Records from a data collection
○ ○ ○ ○ ○

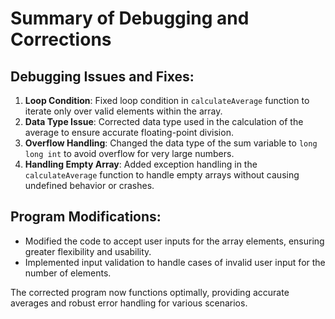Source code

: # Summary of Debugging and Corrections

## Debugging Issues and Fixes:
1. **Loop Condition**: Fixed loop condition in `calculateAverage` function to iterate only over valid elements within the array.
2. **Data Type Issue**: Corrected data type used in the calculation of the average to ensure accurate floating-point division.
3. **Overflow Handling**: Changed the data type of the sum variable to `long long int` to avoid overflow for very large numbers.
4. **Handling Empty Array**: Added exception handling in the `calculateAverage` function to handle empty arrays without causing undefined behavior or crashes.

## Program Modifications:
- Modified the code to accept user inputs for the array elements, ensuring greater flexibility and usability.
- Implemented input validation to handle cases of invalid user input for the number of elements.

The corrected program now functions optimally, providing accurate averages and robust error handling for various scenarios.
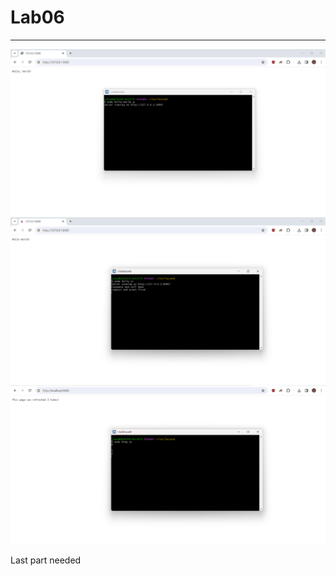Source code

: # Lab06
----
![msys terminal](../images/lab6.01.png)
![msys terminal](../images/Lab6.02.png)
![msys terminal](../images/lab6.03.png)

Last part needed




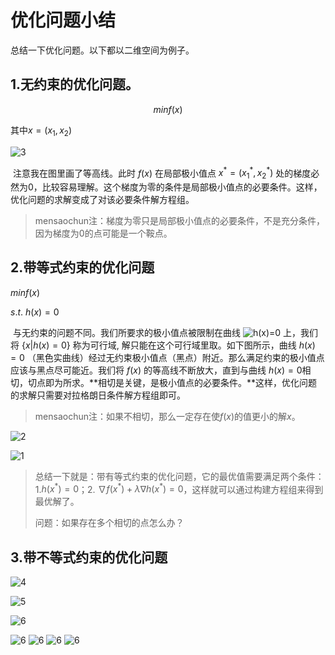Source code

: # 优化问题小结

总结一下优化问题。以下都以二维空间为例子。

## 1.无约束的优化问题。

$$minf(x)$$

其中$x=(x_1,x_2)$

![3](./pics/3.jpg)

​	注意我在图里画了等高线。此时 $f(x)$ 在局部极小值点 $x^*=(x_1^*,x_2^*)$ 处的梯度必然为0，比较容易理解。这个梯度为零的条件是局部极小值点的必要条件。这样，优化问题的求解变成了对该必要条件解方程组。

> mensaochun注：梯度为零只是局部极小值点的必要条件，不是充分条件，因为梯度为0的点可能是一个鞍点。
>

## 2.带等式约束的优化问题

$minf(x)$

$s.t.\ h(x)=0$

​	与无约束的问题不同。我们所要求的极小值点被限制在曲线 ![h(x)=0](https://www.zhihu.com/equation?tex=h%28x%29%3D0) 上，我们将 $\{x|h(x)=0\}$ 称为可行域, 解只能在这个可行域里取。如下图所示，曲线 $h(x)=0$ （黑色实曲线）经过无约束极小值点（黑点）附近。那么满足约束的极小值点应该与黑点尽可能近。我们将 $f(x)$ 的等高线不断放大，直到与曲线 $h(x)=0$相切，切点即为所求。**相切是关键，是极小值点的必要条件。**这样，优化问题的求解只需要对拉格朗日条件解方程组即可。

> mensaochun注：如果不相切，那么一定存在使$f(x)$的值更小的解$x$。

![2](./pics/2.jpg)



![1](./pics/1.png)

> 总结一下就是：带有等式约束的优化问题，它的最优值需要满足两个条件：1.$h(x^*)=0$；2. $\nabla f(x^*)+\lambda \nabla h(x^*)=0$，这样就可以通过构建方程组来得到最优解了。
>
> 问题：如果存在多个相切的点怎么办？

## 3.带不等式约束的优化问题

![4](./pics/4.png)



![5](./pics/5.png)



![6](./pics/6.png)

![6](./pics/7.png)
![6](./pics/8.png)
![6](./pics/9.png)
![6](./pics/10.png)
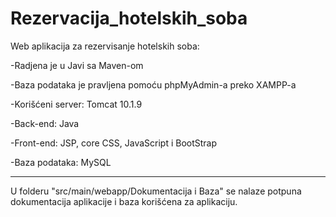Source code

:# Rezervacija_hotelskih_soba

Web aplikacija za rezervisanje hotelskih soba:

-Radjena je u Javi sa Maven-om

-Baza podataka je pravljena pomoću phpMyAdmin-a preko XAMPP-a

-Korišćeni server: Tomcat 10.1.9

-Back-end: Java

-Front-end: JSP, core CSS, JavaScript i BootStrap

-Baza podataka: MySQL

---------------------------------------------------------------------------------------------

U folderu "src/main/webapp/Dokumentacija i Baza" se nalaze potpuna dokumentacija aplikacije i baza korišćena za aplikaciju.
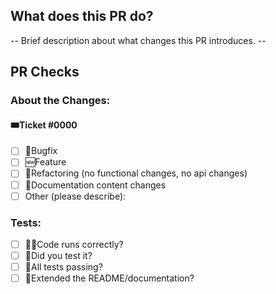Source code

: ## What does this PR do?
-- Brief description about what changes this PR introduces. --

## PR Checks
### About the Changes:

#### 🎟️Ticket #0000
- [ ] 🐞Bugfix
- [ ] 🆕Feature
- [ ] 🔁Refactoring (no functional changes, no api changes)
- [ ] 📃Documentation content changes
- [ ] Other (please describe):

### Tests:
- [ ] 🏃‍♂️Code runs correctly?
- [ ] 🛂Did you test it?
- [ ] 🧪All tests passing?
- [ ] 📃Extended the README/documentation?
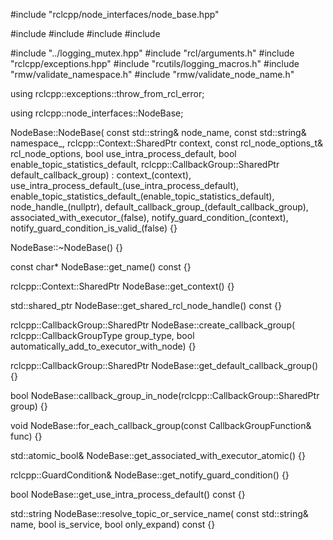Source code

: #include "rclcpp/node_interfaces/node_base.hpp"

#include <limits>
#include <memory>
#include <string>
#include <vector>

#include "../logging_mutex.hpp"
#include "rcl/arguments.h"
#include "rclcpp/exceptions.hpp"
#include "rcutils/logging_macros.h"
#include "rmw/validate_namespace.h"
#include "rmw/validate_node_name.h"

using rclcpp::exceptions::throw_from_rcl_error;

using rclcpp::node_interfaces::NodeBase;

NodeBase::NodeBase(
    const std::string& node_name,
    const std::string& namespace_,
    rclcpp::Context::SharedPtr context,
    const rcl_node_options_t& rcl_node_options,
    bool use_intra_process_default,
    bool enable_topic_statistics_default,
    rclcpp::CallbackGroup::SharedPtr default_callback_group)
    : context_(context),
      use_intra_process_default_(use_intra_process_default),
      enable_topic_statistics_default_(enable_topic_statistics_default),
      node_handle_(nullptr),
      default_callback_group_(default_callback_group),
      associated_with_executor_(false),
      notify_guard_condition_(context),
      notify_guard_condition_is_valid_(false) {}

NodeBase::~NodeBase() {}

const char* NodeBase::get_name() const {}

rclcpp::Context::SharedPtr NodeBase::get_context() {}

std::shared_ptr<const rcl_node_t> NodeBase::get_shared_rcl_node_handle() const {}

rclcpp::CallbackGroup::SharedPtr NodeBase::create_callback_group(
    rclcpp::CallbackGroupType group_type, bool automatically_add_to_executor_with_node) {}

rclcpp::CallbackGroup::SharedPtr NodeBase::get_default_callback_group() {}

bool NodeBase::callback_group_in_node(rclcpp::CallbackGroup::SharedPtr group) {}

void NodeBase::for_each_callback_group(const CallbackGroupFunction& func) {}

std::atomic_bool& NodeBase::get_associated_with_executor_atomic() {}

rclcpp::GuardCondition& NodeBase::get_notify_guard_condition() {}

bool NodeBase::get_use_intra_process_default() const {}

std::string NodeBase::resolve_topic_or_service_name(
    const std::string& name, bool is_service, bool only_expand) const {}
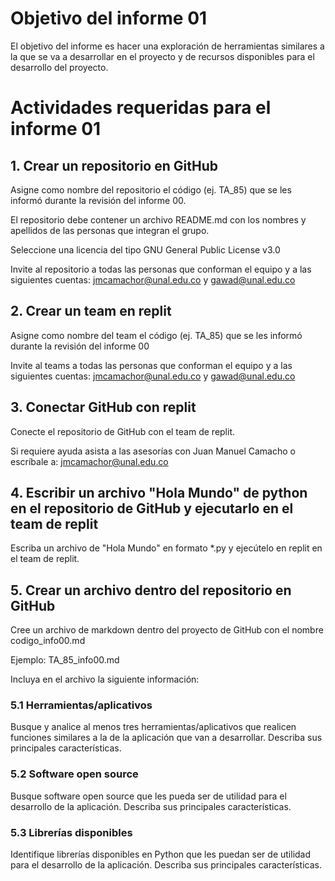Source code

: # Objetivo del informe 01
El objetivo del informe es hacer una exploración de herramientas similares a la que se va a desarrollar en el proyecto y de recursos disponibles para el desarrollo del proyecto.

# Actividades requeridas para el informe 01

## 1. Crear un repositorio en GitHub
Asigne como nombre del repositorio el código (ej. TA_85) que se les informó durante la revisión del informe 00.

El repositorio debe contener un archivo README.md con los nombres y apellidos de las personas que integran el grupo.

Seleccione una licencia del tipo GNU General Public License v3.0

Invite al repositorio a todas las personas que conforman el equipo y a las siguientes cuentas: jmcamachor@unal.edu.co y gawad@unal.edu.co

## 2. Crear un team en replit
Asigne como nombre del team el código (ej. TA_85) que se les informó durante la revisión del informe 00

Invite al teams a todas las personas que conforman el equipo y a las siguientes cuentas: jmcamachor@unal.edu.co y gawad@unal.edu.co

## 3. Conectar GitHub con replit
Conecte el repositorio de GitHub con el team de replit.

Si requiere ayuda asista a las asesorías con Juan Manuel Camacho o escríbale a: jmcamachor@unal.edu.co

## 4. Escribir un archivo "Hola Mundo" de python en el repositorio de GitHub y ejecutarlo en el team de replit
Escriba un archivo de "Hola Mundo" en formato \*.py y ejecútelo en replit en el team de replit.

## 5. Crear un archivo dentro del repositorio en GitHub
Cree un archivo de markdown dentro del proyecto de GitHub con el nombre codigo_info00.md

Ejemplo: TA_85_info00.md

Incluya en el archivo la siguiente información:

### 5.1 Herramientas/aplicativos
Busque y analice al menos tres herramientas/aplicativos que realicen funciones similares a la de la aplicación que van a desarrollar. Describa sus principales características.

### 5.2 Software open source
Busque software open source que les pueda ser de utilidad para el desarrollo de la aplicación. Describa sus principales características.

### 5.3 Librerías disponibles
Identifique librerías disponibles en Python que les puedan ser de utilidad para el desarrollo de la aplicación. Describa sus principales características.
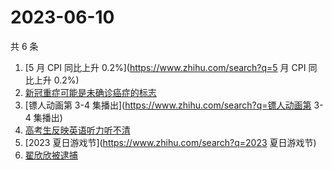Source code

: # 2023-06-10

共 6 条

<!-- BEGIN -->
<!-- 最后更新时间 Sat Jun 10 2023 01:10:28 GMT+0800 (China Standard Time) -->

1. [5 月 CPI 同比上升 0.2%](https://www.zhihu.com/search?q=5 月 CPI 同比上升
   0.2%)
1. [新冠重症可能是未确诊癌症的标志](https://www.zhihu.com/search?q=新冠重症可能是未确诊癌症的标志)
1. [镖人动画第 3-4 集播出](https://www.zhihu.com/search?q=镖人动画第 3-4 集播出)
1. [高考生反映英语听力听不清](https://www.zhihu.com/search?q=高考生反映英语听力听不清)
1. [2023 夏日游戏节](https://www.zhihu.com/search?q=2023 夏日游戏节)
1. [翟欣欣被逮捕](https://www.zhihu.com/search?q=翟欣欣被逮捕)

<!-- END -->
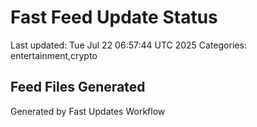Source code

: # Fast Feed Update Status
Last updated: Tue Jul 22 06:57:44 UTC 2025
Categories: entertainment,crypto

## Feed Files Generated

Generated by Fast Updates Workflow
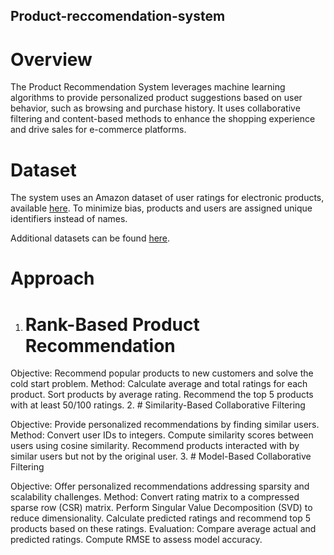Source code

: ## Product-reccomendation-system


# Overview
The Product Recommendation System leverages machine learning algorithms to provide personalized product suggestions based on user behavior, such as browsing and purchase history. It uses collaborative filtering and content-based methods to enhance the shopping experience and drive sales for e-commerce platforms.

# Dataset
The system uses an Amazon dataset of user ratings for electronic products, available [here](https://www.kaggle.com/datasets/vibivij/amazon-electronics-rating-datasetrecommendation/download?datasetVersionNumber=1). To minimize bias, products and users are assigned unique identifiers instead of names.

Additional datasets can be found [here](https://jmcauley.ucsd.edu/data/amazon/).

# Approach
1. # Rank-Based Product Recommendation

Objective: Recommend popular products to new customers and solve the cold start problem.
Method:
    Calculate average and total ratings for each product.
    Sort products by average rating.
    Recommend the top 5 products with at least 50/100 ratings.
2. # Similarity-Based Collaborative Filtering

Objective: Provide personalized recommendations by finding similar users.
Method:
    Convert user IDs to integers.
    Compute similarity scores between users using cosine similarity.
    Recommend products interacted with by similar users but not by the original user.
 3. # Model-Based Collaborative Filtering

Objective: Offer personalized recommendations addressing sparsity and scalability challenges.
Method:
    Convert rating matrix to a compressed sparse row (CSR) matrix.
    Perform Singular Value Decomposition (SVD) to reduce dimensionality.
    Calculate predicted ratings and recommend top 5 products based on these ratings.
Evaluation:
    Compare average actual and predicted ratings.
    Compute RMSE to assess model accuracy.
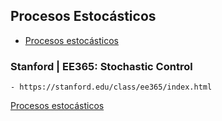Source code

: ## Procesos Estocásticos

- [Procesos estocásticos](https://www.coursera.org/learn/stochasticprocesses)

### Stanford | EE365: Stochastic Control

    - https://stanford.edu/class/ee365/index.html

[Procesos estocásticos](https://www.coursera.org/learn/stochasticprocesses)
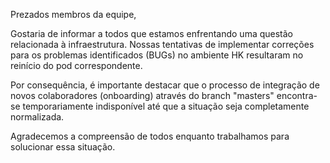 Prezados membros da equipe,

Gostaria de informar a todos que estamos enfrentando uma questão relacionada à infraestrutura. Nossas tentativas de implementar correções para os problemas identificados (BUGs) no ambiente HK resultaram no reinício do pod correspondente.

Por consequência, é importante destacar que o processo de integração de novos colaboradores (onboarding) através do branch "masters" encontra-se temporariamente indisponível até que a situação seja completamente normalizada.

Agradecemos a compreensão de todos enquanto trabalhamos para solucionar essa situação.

○ ○ ○ ○ ○

**Task**
Check every line above for the string "include", and copy the ones that have it.

**Completed exercise**
: #include "rclcpp/node_interfaces/node_base.hpp"
#include <limits>
#include <memory>
#include <string>
#include <vector>
#include "../logging_mutex.hpp"
#include "rcl/arguments.h"
#include "rclcpp/exceptions.hpp"
#include "rcutils/logging_macros.h"
#include "rmw/validate_namespace.h"
#include "rmw/validate_node_name.h"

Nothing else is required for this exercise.